» About this task:
How do the lines below between the ones holding "mistura interage de" and "(tipicamente por ionização", inclusive, read? Give them again exactly, with no other lines.
*** Given records Section Begins ***
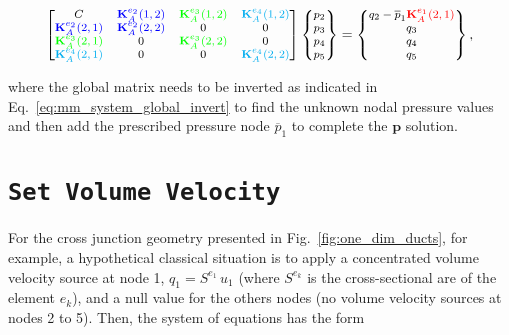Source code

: \documentclass[12pt]{article}
\begin{document}
\begin{itemize}
	\begin{equation} \label{eq:global_mobility_matrix_BC2}
		\footnotesize
		\begin{bmatrix}
			C & \textcolor{blue}{\mathbf{K}_{A}^{e_2}(1,2)} & \textcolor{green}{\mathbf{K}_{A}^{e_3}(1,2)} & \textcolor{cyan}{\mathbf{K}_{A}^{e_4}(1,2)} \\
			\textcolor{blue}{\mathbf{K}_{A}^{e_2}(2,1)}   &   \textcolor{blue}{\mathbf{K}_{A}^{e_2}(2,2)}   & 0 & 0 \\
			\textcolor{green}{\mathbf{K}_{A}^{e_3}(2,1)}   &   0   &  \textcolor{green}{\mathbf{K}_{A}^{e_3}(2,2)}  &   0 \\
			\textcolor{cyan}{\mathbf{K}_{A}^{e_4}(2,1)}   &   0   &   0   &   \textcolor{cyan}{\mathbf{K}_{A}^{e_4}(2,2)}
		\end{bmatrix}
		\begin{Bmatrix}
			p_2 \\
			p_3 \\
			p_4 \\
			p_5 \\
		\end{Bmatrix}
		=
		\begin{Bmatrix}
			q_2	- \overline{p}_1  \textcolor{red}{\mathbf{K}_{A}^{e_1}(2,1)} \\
			q_3 \\
			q_4 \\
			q_5 \\
		\end{Bmatrix},
	\end{equation}
\end{itemize}

\noindent where the global matrix needs to be inverted as indicated in Eq.~\ref{eq:mm_system_global_invert} to find the unknown nodal pressure values and then add the prescribed pressure node $\overline{p}_1$ to complete the $\mathbf{p}$ solution.

\section{\texttt{Set Volume Velocity}} \label{sec:bc_vol_vel}

For the cross junction geometry presented in Fig.~\ref{fig:one_dim_ducts}, for example, a hypothetical classical situation is to apply a concentrated volume velocity source at node 1, $q_1=S^{e_1} \, u_1$ (where $S^{e_k}$ is the cross-sectional are of the element $e_k$), and a null value for the others nodes (no volume velocity sources at nodes 2 to 5). Then, the system of equations has the form
\end{document}

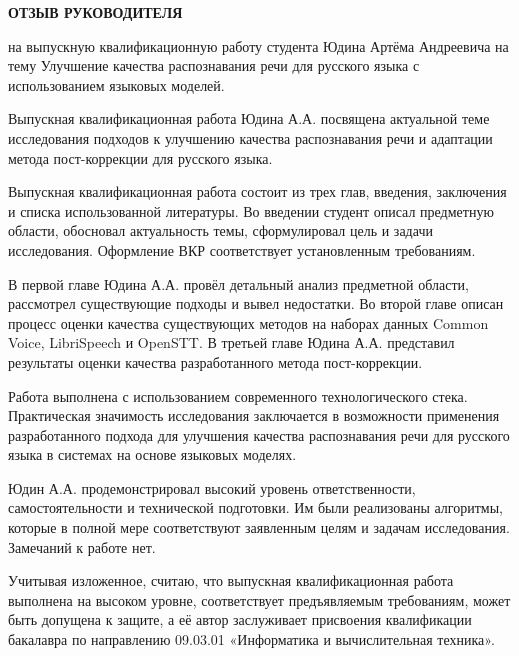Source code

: \newpage
\clearpage
\begin{center}
    \textbf{ОТЗЫВ РУКОВОДИТЕЛЯ}
\end{center}

на выпускную квалификационную работу студента Юдина Артёма Андреевича на тему Улучшение качества распознавания речи для русского языка с использованием языковых моделей.

Выпускная квалификационная работа Юдина А.А. посвящена актуальной теме исследования подходов к улучшению качества распознавания речи и адаптации метода пост-коррекции для русского языка.

Выпускная квалификационная работа состоит из трех глав, введения, заключения и списка использованной литературы.
Во введении студент описал предметную области, обосновал актуальность темы, сформулировал цель и задачи исследования.
Оформление ВКР соответствует установленным требованиям.

В первой главе Юдина А.А. провёл детальный анализ предметной области, рассмотрел существующие подходы и вывел недостатки.
Во второй главе описан процесс оценки качества существующих методов на наборах данных Common Voice, LibriSpeech и OpenSTT.
В третьей главе Юдина А.А. представил результаты оценки качества разработанного метода пост-коррекции.

Работа выполнена с использованием современного технологического стека.
Практическая значимость исследования заключается в возможности применения разработанного подхода для улучшения качества распознавания речи для русского языка в системах на основе языковых моделях.

Юдин А.А. продемонстрировал высокий уровень ответственности, самостоятельности и технической подготовки.
Им были реализованы алгоритмы, которые в полной мере соответствуют заявленным целям и задачам исследования.
Замечаний к работе нет.

Учитывая изложенное, считаю, что выпускная квалификационная работа выполнена на высоком уровне, соответствует предъявляемым требованиям, может быть допущена к защите, а её автор заслуживает присвоения квалификации бакалавра по направлению 09.03.01 «Информатика и вычислительная техника».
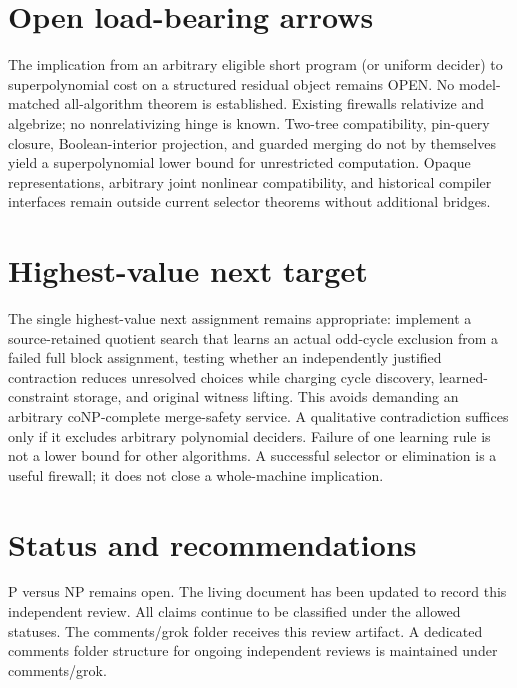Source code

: \documentclass[11pt]{article}
\begin{document}
\section{Open load-bearing arrows}
The implication from an arbitrary eligible short program (or uniform decider) to superpolynomial cost on a structured residual object remains OPEN. No model-matched all-algorithm theorem is established. Existing firewalls relativize and algebrize; no nonrelativizing hinge is known. Two-tree compatibility, pin-query closure, Boolean-interior projection, and guarded merging do not by themselves yield a superpolynomial lower bound for unrestricted computation. Opaque representations, arbitrary joint nonlinear compatibility, and historical compiler interfaces remain outside current selector theorems without additional bridges.

\section{Highest-value next target}
The single highest-value next assignment remains appropriate: implement a source-retained quotient search that learns an actual odd-cycle exclusion from a failed full block assignment, testing whether an independently justified contraction reduces unresolved choices while charging cycle discovery, learned-constraint storage, and original witness lifting. This avoids demanding an arbitrary coNP-complete merge-safety service. A qualitative contradiction suffices only if it excludes arbitrary polynomial deciders. Failure of one learning rule is not a lower bound for other algorithms. A successful selector or elimination is a useful firewall; it does not close a whole-machine implication.

\section{Status and recommendations}
P versus NP remains open. The living document has been updated to record this independent review. All claims continue to be classified under the allowed statuses. The comments/grok folder receives this review artifact. A dedicated comments folder structure for ongoing independent reviews is maintained under comments/grok.

\end{document}
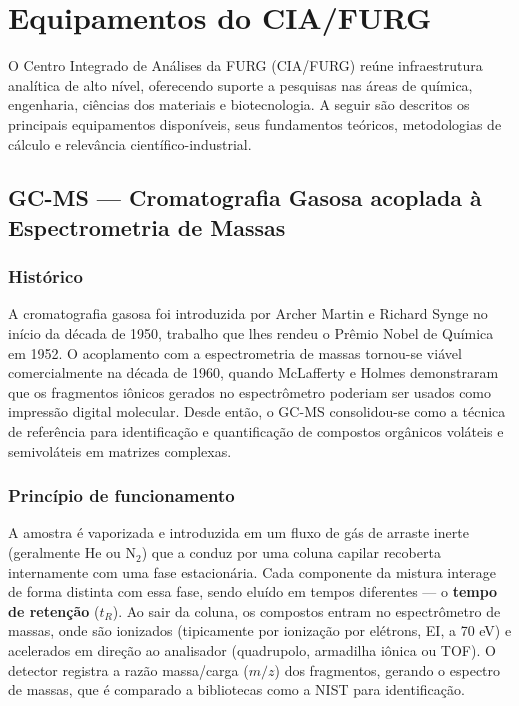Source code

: 
\section{Equipamentos do CIA/FURG}

O Centro Integrado de Análises da FURG (CIA/FURG) reúne infraestrutura
analítica de alto nível, oferecendo suporte a pesquisas nas áreas de
química, engenharia, ciências dos materiais e biotecnologia. A seguir
são descritos os principais equipamentos disponíveis, seus fundamentos
teóricos, metodologias de cálculo e relevância científico-industrial.

\subsection{GC-MS --- Cromatografia Gasosa acoplada à Espectrometria de Massas}

\subsubsection*{Histórico}

A cromatografia gasosa foi introduzida por Archer Martin e Richard Synge
no início da década de 1950, trabalho que lhes rendeu o Prêmio Nobel de
Química em 1952. O acoplamento com a espectrometria de massas tornou-se
viável comercialmente na década de 1960, quando McLafferty e Holmes
demonstraram que os fragmentos iônicos gerados no espectrômetro poderiam
ser usados como impressão digital molecular. Desde então, o GC-MS
consolidou-se como a técnica de referência para identificação e
quantificação de compostos orgânicos voláteis e semivoláteis em matrizes
complexas.

\subsubsection*{Princípio de funcionamento}

A amostra é vaporizada e introduzida em um fluxo de gás de arraste inerte
(geralmente He ou $\text{N}_2$) que a conduz por uma coluna capilar
recoberta internamente com uma fase estacionária. Cada componente da
mistura interage de forma distinta com essa fase, sendo eluído em tempos
diferentes --- o \textbf{tempo de retenção} ($t_R$). Ao sair da coluna, os
compostos entram no espectrômetro de massas, onde são ionizados
(tipicamente por ionização por elétrons, EI, a 70 eV) e acelerados em
direção ao analisador (quadrupolo, armadilha iônica ou TOF). O detector
registra a razão massa/carga ($m/z$) dos fragmentos, gerando o espectro de
massas, que é comparado a bibliotecas como a NIST para identificação.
*** Given records Section Ends ***
» Result for this task:
mistura interage de forma distinta com essa fase, sendo eluído em tempos
diferentes --- o \textbf{tempo de retenção} ($t_R$). Ao sair da coluna, os
compostos entram no espectrômetro de massas, onde são ionizados
(tipicamente por ionização por elétrons, EI, a 70 eV) e acelerados em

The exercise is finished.